In what follows I’ll use ‘Pr’ for the evidential probability function (and hence assume that one exists), E(a) as a description for a’s evidence, Cr(p, a) for a’s credence in p, and Exp(X, a) as the expected value of random variable X according to probability function Pr conditioned on E(a). Then the following three statements are inconsistent. [There used to be a typo in the previous sentence, which Clayton noted in comments.]
- If a is perfectly rational, then Cr(p, a) = Pr(p | E(a)).
- If a is perfectly rational, then Cr(p, a) = Exp(Pr(p| E(a)), a).
- It is possible for a to be perfectly rational, and for Pr(p | E(a)) to not equal Exp(Pr(p| E(a)), a).
The intuition behind 1 is that for a rational agent, credence is responsive to the evidence.
The intuition behind 2 is that for a rational agent, their credences match up with what they think their credences ought to be. If 2 fails, then rational agents will find themselves taking bets that they (rationally!) judge that they should not take. Roger’s paper at the conference did a really good job of bringing out how odd this option is.
The intuition behind 3 is that not all perfectly rational agents know what their evidence is. So if p is part of a’s evidence, but a does not know that p is part of their evidence, then Pr(p | E(a)) will be 1, although Exp(Pr(p| E(a)), a) will be less than 1. I believe Williamson has some more dramatic violations of this principle in intuitive models, but all we need is one violation to get the example going.

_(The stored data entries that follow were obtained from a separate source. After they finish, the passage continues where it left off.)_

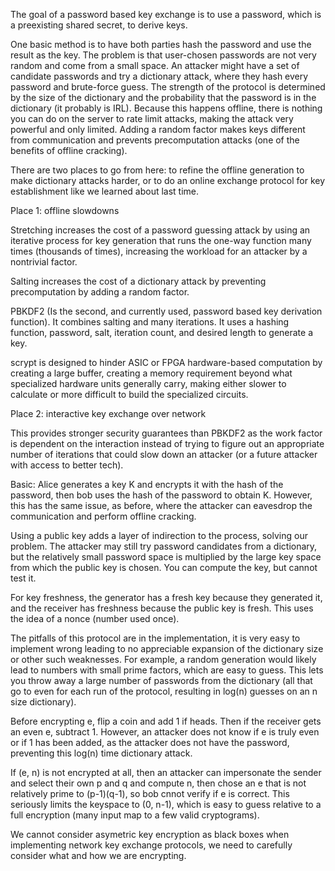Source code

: The goal of a password based key exchange is to use a password, which is a preexisting shared secret, to derive keys.

One basic method is to have both parties hash the password and use the result as the key. The problem is that user-chosen passwords are not very random and come from a small space. An attacker might have a set of candidate passwords and try a dictionary attack, where they hash every password and brute-force guess. The strength of the protocol is determined by the size of the dictionary and the probability that the password is in the dictionary (it probably is IRL). Because this happens offline, there is nothing you can do on the server to rate limit attacks, making the attack very powerful and only limited. Adding a random factor makes keys different from communication and prevents precomputation attacks (one of the benefits of offline cracking). 

There are two places to go from here: to refine the offline generation to make dictionary attacks harder, or to do an online exchange protocol for key establishment like we learned about last time.

Place 1: offline slowdowns

Stretching increases the cost of a password guessing attack by using an iterative process for key generation that runs the one-way function many times (thousands of times), increasing the workload for an attacker by a nontrivial factor.

Salting increases the cost of a dictionary attack by preventing precomputation by adding a random factor.

PBKDF2 (Is the second, and currently used, password based key derivation function). It combines salting and many iterations. It uses a hashing function, password, salt, iteration count, and desired length to generate a key.

scrypt is designed to hinder ASIC or FPGA hardware-based computation by creating a large buffer, creating a memory requirement beyond what specialized hardware units generally carry, making either slower to calculate or more difficult to build the specialized circuits.

Place 2: interactive key exchange over network

This provides stronger security guarantees than PBKDF2 as the work factor is dependent on the interaction instead of trying to figure out an appropriate number of iterations that could slow down an attacker (or a future attacker with access to better tech).

Basic: Alice generates a key K and encrypts it with the hash of the password, then bob uses the hash of the password to obtain K. However, this has the same issue, as before, where the attacker can eavesdrop the communication and perform offline cracking.

Using a public key adds a layer of indirection to the process, solving our problem. The attacker may still try password candidates from a dictionary, but the relatively small password space is multiplied by the large key space from which the public key is chosen. You can compute the key, but cannot test it.

For key freshness, the generator has a fresh key because they generated it, and the receiver has freshness because the public key is fresh. This uses the idea of a nonce (number used once).

The pitfalls of this protocol are in the implementation, it is very easy to implement wrong leading to no appreciable expansion of the dictionary size or other such weaknesses. For example, a random generation would likely lead to numbers with small prime factors, which are easy to guess. This lets you throw away a large number of passwords from the dictionary (all that go to even for each run of the protocol, resulting in log(n) guesses on an n size dictionary). 

Before encrypting e, flip a coin and add 1 if heads. Then if the receiver gets an even e, subtract 1\. However, an attacker does not know if e is truly even or if 1 has been added, as the attacker does not have the password, preventing this log(n) time dictionary attack.

If (e, n) is not encrypted at all, then an attacker can impersonate the sender and select their own p and q and compute n, then chose an e that is not relatively prime to (p-1)(q-1), so bob cnnot verify if e is correct. This seriously limits the keyspace to (0, n-1), which is easy to guess relative to a full encryption (many input map to a few valid cryptograms).

We cannot consider asymetric key encryption as black boxes when implementing network key exchange protocols, we need to carefully consider what and how we are encrypting.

Given that the 3 are inconsistent, we have an interesting paradox on our hands. I think, despite its plausibility, that the thing to give up is 2. Credences should be responsive to evidence. If you don’t know what your evidence is, you can’t know that you’re being responsive to evidence, i.e. being rational. It might be that all of the possible errors are on one side of the correct position. In that case, your best estimate of what you should do will diverge from what you should do. So anyone who thinks evidence isn’t always luminous will think that we will have oddities like the oddities used to motivate 2. So I think we have to learn to live with its failures.
Everyone at the conference seemed to assume that that’s also what Williamson would agree, and say that 2 is what should be given up. I’m not actually sure, as a matter of Williamson interpretation, that that’s correct. Williamson denies that we can interpret evidential probabilities in terms of credences of a hypothetically rational agent. It might be that he would give up both 1 and 2, and deny that there is any simple relationship between rational credence and evidential probability. Or he might accept that Exp(Pr(p| E(a)), a) is a better guide to rational credence than Pr(p | E(a)).
Whatever way we look at it though, I think that this is an interesting little paradox, and one of several reasons I liked the conference at the weekend was that I realised it existed.